**Provided data**

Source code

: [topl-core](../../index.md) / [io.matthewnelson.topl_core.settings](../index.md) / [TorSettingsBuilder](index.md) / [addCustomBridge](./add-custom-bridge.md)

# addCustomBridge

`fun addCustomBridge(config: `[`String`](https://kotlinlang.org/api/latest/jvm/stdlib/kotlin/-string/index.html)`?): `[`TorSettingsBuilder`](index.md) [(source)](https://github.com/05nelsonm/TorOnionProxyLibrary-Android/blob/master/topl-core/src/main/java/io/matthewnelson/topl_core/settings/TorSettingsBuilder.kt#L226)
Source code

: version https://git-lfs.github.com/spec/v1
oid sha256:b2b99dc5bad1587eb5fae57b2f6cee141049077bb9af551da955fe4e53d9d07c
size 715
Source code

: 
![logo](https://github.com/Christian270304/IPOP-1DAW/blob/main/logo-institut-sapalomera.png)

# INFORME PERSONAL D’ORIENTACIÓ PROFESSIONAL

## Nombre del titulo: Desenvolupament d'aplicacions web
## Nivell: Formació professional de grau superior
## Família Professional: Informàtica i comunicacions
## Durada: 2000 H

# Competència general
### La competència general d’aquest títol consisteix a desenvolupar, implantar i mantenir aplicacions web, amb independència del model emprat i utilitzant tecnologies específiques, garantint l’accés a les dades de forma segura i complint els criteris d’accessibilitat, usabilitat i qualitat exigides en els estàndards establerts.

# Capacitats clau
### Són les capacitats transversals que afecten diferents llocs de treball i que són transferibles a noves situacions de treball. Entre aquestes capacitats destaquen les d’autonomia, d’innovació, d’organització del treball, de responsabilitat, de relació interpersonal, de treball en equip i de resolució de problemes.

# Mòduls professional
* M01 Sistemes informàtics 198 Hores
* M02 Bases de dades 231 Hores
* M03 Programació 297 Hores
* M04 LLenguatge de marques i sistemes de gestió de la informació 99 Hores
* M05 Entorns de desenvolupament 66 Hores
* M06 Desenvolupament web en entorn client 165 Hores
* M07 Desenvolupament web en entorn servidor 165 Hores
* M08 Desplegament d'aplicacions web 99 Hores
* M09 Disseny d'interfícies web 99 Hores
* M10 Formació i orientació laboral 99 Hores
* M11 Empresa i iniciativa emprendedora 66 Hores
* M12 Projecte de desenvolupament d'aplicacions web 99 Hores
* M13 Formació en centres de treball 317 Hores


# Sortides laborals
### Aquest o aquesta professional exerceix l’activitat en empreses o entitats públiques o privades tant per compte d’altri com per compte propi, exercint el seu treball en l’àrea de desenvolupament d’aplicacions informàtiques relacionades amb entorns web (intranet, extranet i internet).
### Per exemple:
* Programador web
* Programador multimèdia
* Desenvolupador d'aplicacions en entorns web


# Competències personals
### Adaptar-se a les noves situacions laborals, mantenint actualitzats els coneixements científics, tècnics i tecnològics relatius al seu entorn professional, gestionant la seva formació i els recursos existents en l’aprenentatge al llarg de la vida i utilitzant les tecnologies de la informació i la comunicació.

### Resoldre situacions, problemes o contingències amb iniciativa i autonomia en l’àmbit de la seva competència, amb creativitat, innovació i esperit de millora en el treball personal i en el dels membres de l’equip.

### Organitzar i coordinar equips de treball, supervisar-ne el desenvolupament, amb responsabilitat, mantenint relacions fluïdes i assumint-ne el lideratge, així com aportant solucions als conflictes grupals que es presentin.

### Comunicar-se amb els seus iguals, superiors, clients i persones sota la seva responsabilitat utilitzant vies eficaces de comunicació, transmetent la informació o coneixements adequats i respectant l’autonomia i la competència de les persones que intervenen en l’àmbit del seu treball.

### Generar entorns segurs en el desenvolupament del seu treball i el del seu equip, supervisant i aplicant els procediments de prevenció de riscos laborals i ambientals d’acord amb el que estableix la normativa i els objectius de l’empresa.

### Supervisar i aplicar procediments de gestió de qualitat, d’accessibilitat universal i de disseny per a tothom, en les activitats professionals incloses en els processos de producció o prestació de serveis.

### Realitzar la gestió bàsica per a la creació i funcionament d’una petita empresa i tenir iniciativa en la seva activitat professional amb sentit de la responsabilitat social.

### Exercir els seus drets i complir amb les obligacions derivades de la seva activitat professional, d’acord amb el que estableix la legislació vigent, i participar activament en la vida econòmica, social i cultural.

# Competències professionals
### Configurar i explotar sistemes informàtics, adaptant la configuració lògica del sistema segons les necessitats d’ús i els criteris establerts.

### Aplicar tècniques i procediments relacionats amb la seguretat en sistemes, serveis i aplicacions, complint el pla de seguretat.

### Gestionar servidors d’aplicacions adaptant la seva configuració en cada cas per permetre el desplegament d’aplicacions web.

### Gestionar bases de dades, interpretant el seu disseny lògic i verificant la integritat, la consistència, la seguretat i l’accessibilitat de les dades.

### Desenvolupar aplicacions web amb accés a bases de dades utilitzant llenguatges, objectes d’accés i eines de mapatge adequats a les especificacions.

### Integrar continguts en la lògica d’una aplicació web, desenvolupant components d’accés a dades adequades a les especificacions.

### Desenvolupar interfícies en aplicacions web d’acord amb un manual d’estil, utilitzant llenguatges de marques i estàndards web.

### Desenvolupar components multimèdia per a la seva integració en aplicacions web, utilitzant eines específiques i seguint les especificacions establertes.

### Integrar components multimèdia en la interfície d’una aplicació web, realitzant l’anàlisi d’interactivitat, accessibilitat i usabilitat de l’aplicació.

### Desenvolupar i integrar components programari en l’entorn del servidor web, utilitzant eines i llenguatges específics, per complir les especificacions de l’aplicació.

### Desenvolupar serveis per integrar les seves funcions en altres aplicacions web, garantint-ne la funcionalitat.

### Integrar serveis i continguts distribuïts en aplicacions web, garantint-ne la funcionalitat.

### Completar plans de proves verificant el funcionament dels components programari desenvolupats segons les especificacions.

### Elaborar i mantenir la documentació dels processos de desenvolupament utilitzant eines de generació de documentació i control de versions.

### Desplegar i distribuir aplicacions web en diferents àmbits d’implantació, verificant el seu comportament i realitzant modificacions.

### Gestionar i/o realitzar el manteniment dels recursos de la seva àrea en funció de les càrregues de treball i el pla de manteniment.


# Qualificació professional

**Task item**
Only lines with the word "garantint" count here; copy every one from the records.

**Result for this task**
### La competència general d’aquest títol consisteix a desenvolupar, implantar i mantenir aplicacions web, amb independència del model emprat i utilitzant tecnologies específiques, garantint l’accés a les dades de forma segura i complint els criteris d’accessibilitat, usabilitat i qualitat exigides en els estàndards establerts.
### Desenvolupar serveis per integrar les seves funcions en altres aplicacions web, garantint-ne la funcionalitat.
### Integrar serveis i continguts distribuïts en aplicacions web, garantint-ne la funcionalitat.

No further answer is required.